Given the listing below, write out exactly the lines starting with the line that has "report from your" and going on through the line that has "<strike>The result is", both kept.

(DATA Opens)

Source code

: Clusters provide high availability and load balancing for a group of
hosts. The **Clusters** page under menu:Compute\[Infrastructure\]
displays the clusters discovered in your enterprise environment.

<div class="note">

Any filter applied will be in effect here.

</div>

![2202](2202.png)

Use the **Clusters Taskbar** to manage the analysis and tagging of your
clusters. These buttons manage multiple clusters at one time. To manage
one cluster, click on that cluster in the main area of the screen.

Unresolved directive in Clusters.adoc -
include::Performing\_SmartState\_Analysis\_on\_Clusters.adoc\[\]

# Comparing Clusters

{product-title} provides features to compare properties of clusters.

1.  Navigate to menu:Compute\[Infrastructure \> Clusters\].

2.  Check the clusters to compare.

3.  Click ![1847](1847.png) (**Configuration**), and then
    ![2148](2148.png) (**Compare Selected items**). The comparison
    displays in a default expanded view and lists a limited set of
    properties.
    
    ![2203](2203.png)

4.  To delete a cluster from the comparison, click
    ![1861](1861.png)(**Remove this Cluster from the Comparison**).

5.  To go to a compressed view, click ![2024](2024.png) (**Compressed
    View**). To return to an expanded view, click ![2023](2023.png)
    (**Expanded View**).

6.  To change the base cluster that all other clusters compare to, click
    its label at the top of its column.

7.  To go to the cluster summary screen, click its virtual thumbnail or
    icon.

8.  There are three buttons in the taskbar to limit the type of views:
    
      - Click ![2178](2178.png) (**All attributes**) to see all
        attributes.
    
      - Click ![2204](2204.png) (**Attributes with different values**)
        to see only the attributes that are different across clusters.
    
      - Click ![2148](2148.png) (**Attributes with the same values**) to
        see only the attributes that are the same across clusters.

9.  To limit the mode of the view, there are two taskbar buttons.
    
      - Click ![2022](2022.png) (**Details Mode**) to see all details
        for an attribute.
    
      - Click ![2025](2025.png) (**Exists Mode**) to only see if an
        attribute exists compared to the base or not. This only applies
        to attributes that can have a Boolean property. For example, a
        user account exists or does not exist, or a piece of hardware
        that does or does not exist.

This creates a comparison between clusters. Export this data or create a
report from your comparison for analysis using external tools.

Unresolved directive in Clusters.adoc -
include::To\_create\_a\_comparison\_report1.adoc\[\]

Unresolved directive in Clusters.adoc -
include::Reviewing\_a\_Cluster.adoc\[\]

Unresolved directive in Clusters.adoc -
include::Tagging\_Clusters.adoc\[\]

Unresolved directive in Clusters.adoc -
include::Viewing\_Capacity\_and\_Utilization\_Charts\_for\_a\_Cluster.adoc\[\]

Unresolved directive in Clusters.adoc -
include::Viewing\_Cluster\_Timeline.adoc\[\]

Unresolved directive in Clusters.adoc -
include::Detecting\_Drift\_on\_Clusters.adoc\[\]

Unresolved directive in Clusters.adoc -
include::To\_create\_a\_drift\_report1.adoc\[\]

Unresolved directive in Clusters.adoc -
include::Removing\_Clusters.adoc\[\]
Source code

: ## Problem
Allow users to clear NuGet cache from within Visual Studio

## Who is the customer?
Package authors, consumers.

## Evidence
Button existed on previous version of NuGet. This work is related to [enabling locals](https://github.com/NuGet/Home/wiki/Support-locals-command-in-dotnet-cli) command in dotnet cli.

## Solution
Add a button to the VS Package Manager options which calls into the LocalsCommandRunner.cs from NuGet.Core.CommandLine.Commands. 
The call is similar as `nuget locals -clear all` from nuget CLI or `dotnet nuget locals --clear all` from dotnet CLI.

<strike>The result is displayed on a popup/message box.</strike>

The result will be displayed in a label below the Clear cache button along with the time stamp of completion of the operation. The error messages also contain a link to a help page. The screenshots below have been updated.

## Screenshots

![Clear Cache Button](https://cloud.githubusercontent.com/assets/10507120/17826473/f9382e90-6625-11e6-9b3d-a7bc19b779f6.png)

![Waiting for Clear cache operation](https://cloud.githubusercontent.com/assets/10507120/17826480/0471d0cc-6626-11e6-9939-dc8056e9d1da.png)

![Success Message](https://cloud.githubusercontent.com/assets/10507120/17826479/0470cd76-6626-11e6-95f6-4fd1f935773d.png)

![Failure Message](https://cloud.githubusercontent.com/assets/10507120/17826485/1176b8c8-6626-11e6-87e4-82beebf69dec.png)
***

(DATA Closes)

ANSWER BELOW:
report from your comparison for analysis using external tools.

Unresolved directive in Clusters.adoc -
include::To\_create\_a\_comparison\_report1.adoc\[\]

Unresolved directive in Clusters.adoc -
include::Reviewing\_a\_Cluster.adoc\[\]

Unresolved directive in Clusters.adoc -
include::Tagging\_Clusters.adoc\[\]

Unresolved directive in Clusters.adoc -
include::Viewing\_Capacity\_and\_Utilization\_Charts\_for\_a\_Cluster.adoc\[\]

Unresolved directive in Clusters.adoc -
include::Viewing\_Cluster\_Timeline.adoc\[\]

Unresolved directive in Clusters.adoc -
include::Detecting\_Drift\_on\_Clusters.adoc\[\]

Unresolved directive in Clusters.adoc -
include::To\_create\_a\_drift\_report1.adoc\[\]

Unresolved directive in Clusters.adoc -
include::Removing\_Clusters.adoc\[\]
Source code

: ## Problem
Allow users to clear NuGet cache from within Visual Studio

## Who is the customer?
Package authors, consumers.

## Evidence
Button existed on previous version of NuGet. This work is related to [enabling locals](https://github.com/NuGet/Home/wiki/Support-locals-command-in-dotnet-cli) command in dotnet cli.

## Solution
Add a button to the VS Package Manager options which calls into the LocalsCommandRunner.cs from NuGet.Core.CommandLine.Commands. 
The call is similar as `nuget locals -clear all` from nuget CLI or `dotnet nuget locals --clear all` from dotnet CLI.

<strike>The result is displayed on a popup/message box.</strike>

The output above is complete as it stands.